ECLI:NL:RBDHA:2025:17290
Rechtbank Den Haag
- Eerste aanleg - enkelvoudig
- Rechtspraak.nl
Afwijzing asielaanvraag van Iraanse eiser op basis van ongeloofwaardige bekering tot atheïsme en biseksuele gerichtheid
In deze uitspraak van de Rechtbank Den Haag wordt het beroep van een Iraanse eiser tegen de afwijzing van zijn asielaanvraag beoordeeld. De eiser, die op 29 juli 2023 een aanvraag indiende, kreeg op 16 juni 2025 te horen dat zijn aanvraag als kennelijk ongegrond was afgewezen. De rechtbank behandelt de zaak op 5 augustus 2025, waarbij de eiser wordt bijgestaan door een waarnemer van zijn gemachtigde en een tolk.
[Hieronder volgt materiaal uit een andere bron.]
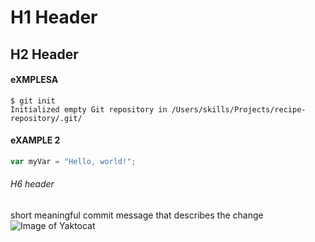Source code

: # H1 Header
## H2 Header
#### eXMPLESA
```
$ git init
Initialized empty Git repository in /Users/skills/Projects/recipe-repository/.git/
```
#### eXAMPLE 2
``` javascript
var myVar = "Hello, world!";
```
###### H6 header
short meaningful commit message that describes the change
![Image of Yaktocat](https://octodex.github.com/images/yaktocat.png)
De eiser stelt dat hij zich in 2009 heeft bekeerd tot het atheïsme en biseksueel is, maar de rechtbank oordeelt dat zijn verklaringen over deze onderwerpen niet geloofwaardig zijn. De rechtbank concludeert dat de verklaringen van de eiser over zijn bekering tot het atheïsme te algemeen zijn en niet voldoende inzicht geven in zijn overtuiging. Ook zijn verklaringen over zijn biseksualiteit worden als onvoldoende concreet beoordeeld. De rechtbank stelt vast dat de eiser zijn asielaanvraag niet zo spoedig mogelijk heeft ingediend, wat ook een reden is voor de afwijzing. De rechtbank komt tot de conclusie dat de minister van Asiel en Migratie de aanvraag terecht als kennelijk ongegrond heeft afgewezen, omdat de eiser geen gegronde vrees voor vervolging heeft aangetoond. De uitspraak wordt gedaan door rechter E.M.A. Vinken, en het beroep van de eiser wordt ongegrond verklaard.